# No hotplug with sata_nv (MCP55)

## M.A.

Hi all,

I've just done a fresh amd64 install, kernel 2.6.25-gentoo-r7, and I'm having problems with hotswap.

Although the sata_nv driver is supposed to support hotplug, it is not working. When I remove a disk, I can see in dmesg output the SATA link down. It finishes with this:

```

ata2.00: detaching (SCSI 1:0:0:0)

sd 1:0:0:0: [sdb] Synchronizing SCSI cache

sd 1:0:0:0: [sdb] Result: hostbyte=0x04 driverbyte=0x00

sd 1:0:0:0: [sdb] Stopping disk

sd 1:0:0:0: [sdb] START_STOP FAILED

sd 1:0:0:0: [sdb] Result: hostbyte=0x04 driverbyte=0x00

```

However, when I reattach the disk (no matter which port, I have three available) it gets never recognized, I have to restart the system.

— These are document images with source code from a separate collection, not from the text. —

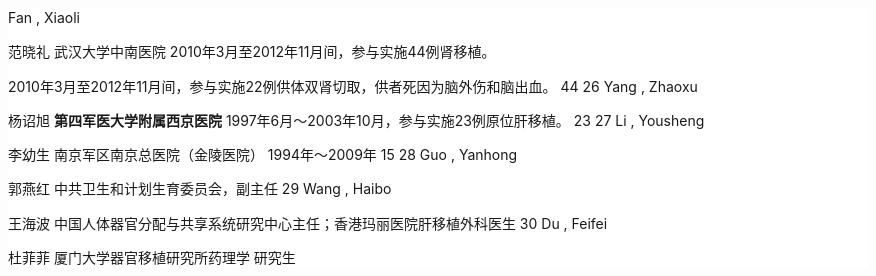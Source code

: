<td>Fan , Xiaoli</p>
<p>范晓礼</td>
<td>武汉大学中南医院</td>
<td>2010年3月至2012年11月间，参与实施44例肾移植。</p>
<p>2010年3月至2012年11月间，参与实施22例供体双肾切取，供者死因为脑外伤和脑出血。</td>
<td>44</td>
<td></td>
<td></td>
<td></td>
</tr>
<tr>
<td>26</td>
<td>Yang , Zhaoxu</p>
<p>杨诏旭</td>
<td><strong>第四军医大学附属西京医院</strong></td>
<td>1997年6月～2003年10月，参与实施23例原位肝移植。</td>
<td></td>
<td>23</td>
<td></td>
<td></td>
</tr>
<tr>
<td>27</td>
<td>Li , Yousheng</p>
<p>李幼生</td>
<td>南京军区南京总医院（金陵医院）</td>
<td>1994年～2009年</td>
<td></td>
<td></td>
<td></td>
<td>15</td>
</tr>
<tr>
<td>28</td>
<td>Guo , Yanhong</p>
<p>郭燕红</td>
<td>中共卫生和计划生育委员会，副主任</td>
<td></td>
<td></td>
<td></td>
<td></td>
<td></td>
</tr>
<tr>
<td>29</td>
<td>Wang , Haibo</p>
<p>王海波</td>
<td>中国人体器官分配与共享系统研究中心主任；香港玛丽医院肝移植外科医生</td>
<td></td>
<td></td>
<td></td>
<td></td>
<td></td>
</tr>
<tr>
<td>30</td>
<td>Du , Feifei</p>
<p>杜菲菲</td>
<td>厦门大学器官移植研究所药理学</td>
<td>研究生</td>
<td></td>
<td></td>
<td></td>
<td></td>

Do you have any clue of what could it be? I have hotplug compiled into the kernel, even PCI and PCI Express hotplug, I think that has nothing to do though.

Thanks in advance!

----------

## M.A.

*bump*

Any ideas?

----------

## snIP3r

hi all!

i have the same chipset and have the same question like m.a. i'd like to give away my 3ware raid controller cause i got problems all time so i would like to setup software raid5 with having the ability to hotswap drives. id like to use ahci mode which is suppoed to support hotswap...

EDIT: after some search i found out that the mcp55 does not support hotswap, only newer chipsets do (they use the ahci driver which supports hotswqap).

thx

snIP3r

----------